Aberdeenshire Council’s largest political group edged closer to a power grab yesterday after formally teaming up with a newly-formed alliance.
The SNP group has entered into an agreement with the four-strong Progressive Alliance with the aim of forming a “fresh administration”.
It comes after the ruling Aberdeenshire Alliance – made up of the Tories, Liberal Democrats and nine Independents – lost four members last week, including their deputy leader Martin Kitts-Hayes.
Mr Kitts-Hayes and Sheena Lonchay, both Independent, quit the administration just days after Labour councillors Alison Evison and Raymond Christie amid claims it was becoming increasingly Tory-led. They then formed the Progressive Alliance.
Last night SNP group leader, Hamish Vernal, said: “This is an important development. I’m very pleased that we have been able to reach agreement with the councillors in the Progressive Alliance group to work together.
“This takes us a step closer to forming the fresh administration which Aberdeenshire Council needs.”
Councillor Alison Evison, of the Progressive Alliance, said: “The four of us all left the alliance because we felt that issues that concerned us weren’t being addressed.
“It seems that the SNP are offering more progressive ways of dealing with things and a more transparent and open way of working in Aberdeenshire.”

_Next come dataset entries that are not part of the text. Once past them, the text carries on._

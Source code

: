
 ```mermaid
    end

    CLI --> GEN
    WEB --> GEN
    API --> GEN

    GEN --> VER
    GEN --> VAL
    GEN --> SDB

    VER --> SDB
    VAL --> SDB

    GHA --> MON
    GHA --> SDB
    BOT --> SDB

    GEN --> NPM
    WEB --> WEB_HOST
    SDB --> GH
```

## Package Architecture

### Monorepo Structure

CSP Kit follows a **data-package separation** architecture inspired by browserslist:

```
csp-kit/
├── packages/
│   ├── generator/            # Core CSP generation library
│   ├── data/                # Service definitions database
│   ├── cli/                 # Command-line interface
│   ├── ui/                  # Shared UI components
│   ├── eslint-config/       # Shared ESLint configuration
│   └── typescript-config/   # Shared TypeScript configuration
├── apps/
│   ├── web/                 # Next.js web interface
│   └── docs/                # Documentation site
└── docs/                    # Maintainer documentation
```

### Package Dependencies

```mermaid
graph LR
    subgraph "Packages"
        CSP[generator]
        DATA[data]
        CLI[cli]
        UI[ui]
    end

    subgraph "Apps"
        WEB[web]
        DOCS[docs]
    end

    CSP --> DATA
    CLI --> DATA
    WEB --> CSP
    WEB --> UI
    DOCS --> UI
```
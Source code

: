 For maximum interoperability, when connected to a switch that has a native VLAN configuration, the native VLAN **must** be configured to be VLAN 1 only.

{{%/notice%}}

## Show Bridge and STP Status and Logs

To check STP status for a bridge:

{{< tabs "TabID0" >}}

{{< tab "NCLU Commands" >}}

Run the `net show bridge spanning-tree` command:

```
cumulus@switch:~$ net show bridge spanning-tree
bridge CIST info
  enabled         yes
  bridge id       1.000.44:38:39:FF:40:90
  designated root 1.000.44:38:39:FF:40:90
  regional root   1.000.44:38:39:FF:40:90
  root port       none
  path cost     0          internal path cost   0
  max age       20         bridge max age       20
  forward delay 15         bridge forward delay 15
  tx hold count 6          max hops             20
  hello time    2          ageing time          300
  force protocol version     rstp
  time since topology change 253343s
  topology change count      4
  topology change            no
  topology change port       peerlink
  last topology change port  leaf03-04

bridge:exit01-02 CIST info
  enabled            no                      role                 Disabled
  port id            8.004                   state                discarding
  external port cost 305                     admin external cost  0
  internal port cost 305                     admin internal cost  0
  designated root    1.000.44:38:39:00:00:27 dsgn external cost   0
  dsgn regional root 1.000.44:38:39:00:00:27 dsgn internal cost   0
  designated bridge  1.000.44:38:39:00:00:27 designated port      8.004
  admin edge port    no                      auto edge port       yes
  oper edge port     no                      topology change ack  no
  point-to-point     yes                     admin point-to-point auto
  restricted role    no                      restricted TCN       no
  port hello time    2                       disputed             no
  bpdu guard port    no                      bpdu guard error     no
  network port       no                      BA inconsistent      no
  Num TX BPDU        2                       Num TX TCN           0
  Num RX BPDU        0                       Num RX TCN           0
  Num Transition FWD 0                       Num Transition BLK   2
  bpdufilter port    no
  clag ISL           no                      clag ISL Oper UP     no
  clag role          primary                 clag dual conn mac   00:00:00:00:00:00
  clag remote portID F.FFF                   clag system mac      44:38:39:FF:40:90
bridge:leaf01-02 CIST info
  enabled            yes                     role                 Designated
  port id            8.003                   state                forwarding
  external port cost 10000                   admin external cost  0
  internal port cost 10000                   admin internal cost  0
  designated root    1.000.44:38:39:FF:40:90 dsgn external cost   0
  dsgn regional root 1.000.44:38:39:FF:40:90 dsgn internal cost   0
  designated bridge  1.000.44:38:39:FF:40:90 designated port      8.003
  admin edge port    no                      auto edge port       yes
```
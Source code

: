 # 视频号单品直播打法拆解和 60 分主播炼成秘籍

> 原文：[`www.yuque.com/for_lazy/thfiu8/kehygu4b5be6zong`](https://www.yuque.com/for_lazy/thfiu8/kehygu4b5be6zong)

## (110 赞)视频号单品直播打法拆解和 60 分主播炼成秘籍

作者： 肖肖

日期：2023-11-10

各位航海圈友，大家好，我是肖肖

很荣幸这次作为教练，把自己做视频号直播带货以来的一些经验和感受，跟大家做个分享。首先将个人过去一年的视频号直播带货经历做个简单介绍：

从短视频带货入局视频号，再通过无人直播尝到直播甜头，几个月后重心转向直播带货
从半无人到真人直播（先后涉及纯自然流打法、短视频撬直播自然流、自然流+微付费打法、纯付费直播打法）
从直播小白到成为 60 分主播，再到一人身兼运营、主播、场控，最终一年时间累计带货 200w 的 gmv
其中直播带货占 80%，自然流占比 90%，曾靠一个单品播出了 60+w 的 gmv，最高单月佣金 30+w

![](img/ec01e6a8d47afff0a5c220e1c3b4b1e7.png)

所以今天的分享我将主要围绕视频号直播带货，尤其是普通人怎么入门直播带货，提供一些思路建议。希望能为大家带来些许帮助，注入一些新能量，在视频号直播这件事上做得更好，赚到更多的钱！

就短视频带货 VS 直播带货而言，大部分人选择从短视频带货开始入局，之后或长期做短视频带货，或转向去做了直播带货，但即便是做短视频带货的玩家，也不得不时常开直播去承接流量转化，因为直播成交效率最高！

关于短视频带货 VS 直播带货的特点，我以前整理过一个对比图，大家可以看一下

The partnership of the SNP and the Progressive Alliance means there is now a 32-33 divide in the chambers – leaving the balance of power with Independent councillor Dave Stewart, and Democratic Independent and Green Group (Digg) members Martin Ford and Paul Johnston.
But last night Mr Ford confirmed Digg had been approached to discuss ways to form a “stable and effective” administration with the opposition group.
He added: “We want the council to be well run and deliver the best possible public services. We believe there are policy changes needed to strengthen the council’s support for local communities and its actions to protect the environment.
“We would want to support a new administration if it was committed to delivering progress on these priorities.”
Last night council leader Jim Gifford last night said “32 is not 33” adding the administration had a commitment to the people of Aberdeenshire for another two years.
He added: “They haven’t got a majority, we have got 33 and we’ll carry on as an administration.”